### Input
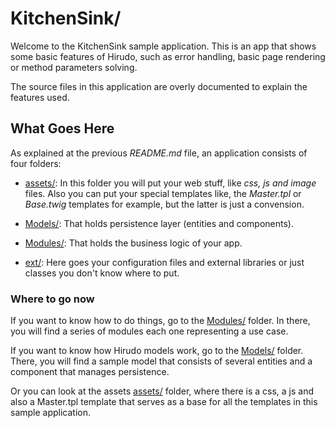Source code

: KitchenSink/
===========

Welcome to the KitchenSink sample application. This is an app that shows some
basic features of Hirudo, such as error handling, basic page rendering or
method parameters solving.

The source files in this application are overly documented to explain the features
used.

What Goes Here
--------------

As explained at the previous *README.md* file, an application consists of four
folders: 

* [assets/](http://github.com/JeyDotC/Hirudo/tree/master/src/KitchenSink/assets): 
In this folder you will put your web stuff, like *css, js and image* files. Also 
you can put your special templates like, the *Master.tpl* or *Base.twig* templates 
for example, but the latter is just a convension.

* [Models/](http://github.com/JeyDotC/Hirudo/tree/master/src/KitchenSink/Models):
That holds persistence layer (entities and components).

* [Modules/](http://github.com/JeyDotC/Hirudo/tree/master/src/KitchenSink/Modules):
That holds the business logic of your app.

* [ext/](http://github.com/JeyDotC/Hirudo/tree/master/src/KitchenSink/ext):
Here goes your configuration files and external libraries or just classes you
don't know where to put.

### Where to go now

If you want to know how to do things, go to the [Modules/](http://github.com/JeyDotC/Hirudo/tree/master/src/KitchenSink/Modules)
folder. In there, you will find a series of modules each one representing a use case.

If you want to know how Hirudo models work, go to the [Models/](http://github.com/JeyDotC/Hirudo/tree/master/src/KitchenSink/Models)
folder. There, you will find a sample model that consists of several entities and
a component that manages persistence.

Or you can look at the assets [assets/](http://github.com/JeyDotC/Hirudo/tree/master/src/KitchenSink/assets) 
folder, where there is a css, a js and also a Master.tpl template that
serves as a base for all the templates in this sample application.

### Task to complete
Return every line in the records that includes the string "holds".

### Exercise answer
That holds persistence layer (entities and components).
That holds the business logic of your app.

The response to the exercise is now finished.